This package combines a JIT-accelerated and parallelized implementation of SOM, integrating parts of POPSOM and a GPU-accelerated implementation of SCE using ensemble learning.
It is optimized for large datasets, up to
aweSOM is developed specifically to identify intermittent structures (current sheets) in 3D plasma simulations (Ha et al., 2024). However, it can also be used for a variety of clustering and classification tasks.
Authors:
Trung Ha - University of Massachusetts-Amherst, Joonas Nättilä - University of Helsinki, Jordy Davelaar - Princeton University.
Version: 1.0.0
- Install aweSOM and required dependencies:
git clone https://github.com/tvh0021/aweSOM.git
cd aweSOM
pip install .
- Install JAX with CUDA support separately:
pip install --upgrade "jax[cuda12_pip]" -f https://storage.googleapis.com/jax-releases/jax_cuda_releases.html
If your system does not support CUDA, you can skip this step. SCE will automatically fall back to the CPU. However, the CPU-only version can be significantly slower for large datasets (see the performance tests).
Experimental
Apple Silicon users can also use JAX with Metal support; follow the instructions in the JAX documentation to install the Metal backend.
We use pytest
for the test module. Dependency has already been included in the requirements.txt
file, and should be installed automatically with aweSOM.
To run tests for all modules in the root directory of aweSOM:
python -m pytest
You can also run specific test modules by specifying the path to the test file:
python -m pytest tests/[module]_test.py
Or run a specific test function within a module:
python -m pytest tests/[module]_test.py::test_[function]

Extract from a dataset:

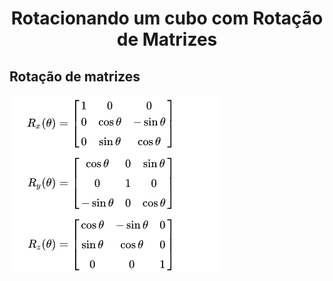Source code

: <h1 align="center">Rotacionando um cubo com Rotação de Matrizes</h1>



## Rotação de matrizes


 <img src="media/3DRotation.png" />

If there is no GPU, or if the GPU is not CUDA-compatible, the sce_test.py
module will fail partially. This is expected behavior, and SCE computation should still fall back to the CPU.
Here are the basic steps to initialize a lattice and train the SOM to classify the Iris dataset.
The full Jupyter notebook can be found here.
import numpy as np
import matplotlib.pyplot as plt
from aweSOM import Lattice
First, load the dataset and normalize
from sklearn.datasets import load_iris
iris = load_iris()
print("Shape of the data :", iris.data.shape)
print("Labeled classes :", iris.target_names)
print("Features in the set :", iris.feature_names)
Shape of the data : (150, 4)
Labeled classes : ['setosa' 'versicolor' 'virginica']
Features in the set : ['sepal length (cm)', 'sepal width (cm)', 'petal length (cm)', 'petal width (cm)']
Normalize the data with a custom scaler
import aweSOM.run_som as rs
iris_data_transformed = rs.manual_scaling(iris.data)
Initilize the lattice and train
# Create an initial SOM instance
map = Lattice(xdim=40, ydim=15, alpha_0=0.5, train=100000)
# Train the SOM with some data in the shape of $N \times F$.
true_labels = iris.target
feature_names = iris.feature_names
map.train_lattice(iris_data_transformed, feature_names, true_labels)
The trained SOM is saved at map.lattice
To visualize the SOM with U-matrix, which is saved at the end of training at map.umat
# Compute the unique centroids
naive_centroids_matrix = map.compute_centroids() # return the centroid associated with each node
unique_centroids = map.get_unique_centroids(map.compute_centroids()) # return the indivual centroids
plot_centroids['position_x'] = [x+0.5 for x in unique_centroids['position_x']]
plot_centroids['position_y'] = [y+0.5 for y in unique_centroids['position_y']]
X,Y = np.meshgrid(np.arange(xdim)+0.5, np.arange(ydim)+0.5)
plt.figure(dpi=250)
plt.pcolormesh(map.umat.T, cmap='viridis')
plt.scatter(plot_centroids['position_x'],plot_centroids['position_y'], color='red', s=10)
plt.colorbar(fraction=0.02)
plt.contour(X, Y, map.umat.T, levels=np.linspace(np.min(map.umat),np.max(map.umat), 20), colors='black', alpha=0.5)
plt.gca().set_aspect("equal")
plt.title(rf'UMatrix for {xdim}x{ydim} SOM')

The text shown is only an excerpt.